Eine spezielle „App“ für das Smartphone macht die Anmietung eines Fahrzeugs aus der Carsharingflotte möglich. Mit dem Dienstprogramm kann der Nutzer die Fahrzeuge im Stadtgebiet finden, auswählen und reservieren. Anschließend übernimmt das Smartphone sogar die Navigation zum Standort des Wagens.

Auch ganz spontan lässt sich ein Fahrzeug anmieten: Sobald man sein Mobiltelefon an einen freien Wagen hält, wird nach Prüfung der Verfügbarkeit auf dem Server automatisch ein digitaler Schlüssel generiert und auf das Smartphone übertragen. Im Auto schaltet dieser digitale Schlüssel den Wagen frei, die App fragt je nach Programmierung noch einige Eckdaten zum Fahrzeugzustand ab und wird danach zum komfortablen Navigationssystem.

Seine erste Bewährungsprobe hat das Carsharing-System von Continental bereits bestanden. In Toulouse läuft seit nunmehr fast zwei Jahren das in Zusammenarbeit mit Partnern realisierte Pilotprojekt Autopartage@Toulouse, bei dem der digitale Schlüssel die Türen zu einer ganzen Flotte von Fahrzeugen öffnet. Insgesamt zehn Fahrzeuge werden im Rahmen des Projektes betrieben und täglich von Mitarbeitern der Toulouser Stadtverwaltung im Carsharingbetrieb genutzt.

Während die meisten Carsharing-Flotten derzeit noch auf Systeme setzen, die alle Intelligenz im Fahrzeug bündeln, nutzt Continental die Intelligenz der Smartphones und benötigt im Fahrzeug lediglich die NFC-Technik. Der größte Pluspunkt sind die wesentlich geringeren Kosten: Mit dem Einsatz des digitalen Schlüssels können die Investitionen pro Fahrzeug im besten Fall um den Faktor zehn reduziert werden.

Die Lösung von Continental ist aber auch flexibler als fahrzeugbasierte Systeme. Können bei den aktuellen Programmen meist nur Fahrzeuge bestimmter Baureihen oder zumindest Modelle einzelner Hersteller eingesetzt werden, ist der digitale Schlüssel von Continental Marken- und modellübergreifend einsetzbar. Japanische Kleinwagen, deutsche Limousinen, französische Transporter – mit dem Carsharing-System von Continental können die unterschiedlichsten Fahrzeuge von den verschiedensten Herstellern in einer Flotte genutzt werden.

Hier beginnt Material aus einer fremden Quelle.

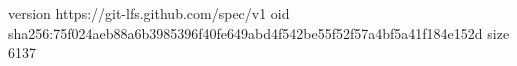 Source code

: version https://git-lfs.github.com/spec/v1
oid sha256:75f024aeb88a6b3985396f40fe649abd4f542be55f52f57a4bf5a41f184e152d
size 6137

Der Sicherheitsstandard ist hoch: Der Schlüssel arbeitet im gleichen Datenraum und nach den identischen Prinzipien wie die ebenfalls auf dem Mobiltelefon hinterlegten Bezahlfunktionen. Zudem erfolgt der Datenabgleich nur verschlüsselt zwischen Mobiltelefon und Fahrzeug und nicht mittels externer Antennen über eine Dienstzentrale. Der Anwender wird mit diesen Sicherheitsprozeduren nicht behelligt. Im Gegenteil: Für ihn wird der Einsatz komfortabler denn je. „Um den digitalen Schlüssel zu nutzen, muss ich mich nicht erst mühsam mit Passwort oder Geheimzahl identifizieren. Ich hänge einfach das Smartphone in die Halterung und kann sofort das Fahrzeug starten“, so Lapelerie weiter.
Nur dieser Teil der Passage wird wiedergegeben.